*** RECORDS FOR THE TASK Section Begins ***

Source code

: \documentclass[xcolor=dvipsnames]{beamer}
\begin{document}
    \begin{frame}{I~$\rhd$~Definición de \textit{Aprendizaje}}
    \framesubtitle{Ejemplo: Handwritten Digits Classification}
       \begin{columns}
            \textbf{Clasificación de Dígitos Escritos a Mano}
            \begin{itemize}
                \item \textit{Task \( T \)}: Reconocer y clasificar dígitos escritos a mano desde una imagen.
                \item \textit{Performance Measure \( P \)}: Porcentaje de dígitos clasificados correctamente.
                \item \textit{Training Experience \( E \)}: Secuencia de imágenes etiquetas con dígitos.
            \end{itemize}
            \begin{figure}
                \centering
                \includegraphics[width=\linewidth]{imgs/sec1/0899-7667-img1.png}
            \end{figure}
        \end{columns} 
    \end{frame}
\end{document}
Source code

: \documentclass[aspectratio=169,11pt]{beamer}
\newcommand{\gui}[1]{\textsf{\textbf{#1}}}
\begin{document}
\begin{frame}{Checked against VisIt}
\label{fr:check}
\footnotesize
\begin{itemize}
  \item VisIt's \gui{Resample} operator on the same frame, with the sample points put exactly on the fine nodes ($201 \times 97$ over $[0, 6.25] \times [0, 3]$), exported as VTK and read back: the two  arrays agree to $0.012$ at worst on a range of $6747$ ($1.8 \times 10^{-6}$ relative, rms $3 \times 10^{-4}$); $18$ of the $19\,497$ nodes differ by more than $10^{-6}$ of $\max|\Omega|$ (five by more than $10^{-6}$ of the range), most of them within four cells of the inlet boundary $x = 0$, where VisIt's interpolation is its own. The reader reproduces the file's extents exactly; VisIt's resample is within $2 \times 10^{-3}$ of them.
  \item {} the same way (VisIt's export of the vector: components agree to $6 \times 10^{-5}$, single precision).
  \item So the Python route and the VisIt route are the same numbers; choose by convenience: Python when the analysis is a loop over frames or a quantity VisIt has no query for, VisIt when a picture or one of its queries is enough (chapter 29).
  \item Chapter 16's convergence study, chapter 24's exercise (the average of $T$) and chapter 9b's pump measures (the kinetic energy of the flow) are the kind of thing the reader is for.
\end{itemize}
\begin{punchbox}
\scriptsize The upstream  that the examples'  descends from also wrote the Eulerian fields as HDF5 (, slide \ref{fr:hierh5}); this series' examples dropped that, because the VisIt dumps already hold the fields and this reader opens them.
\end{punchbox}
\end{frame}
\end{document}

*** RECORDS FOR THE TASK Section Ends ***

■ **DESCRIPTION OF THE TASK**
Copy all lines of the listing above that contain the string "documentclass".

■ **SOLUTION TO THIS TASK**
: \documentclass[xcolor=dvipsnames]{beamer}
: \documentclass[aspectratio=169,11pt]{beamer}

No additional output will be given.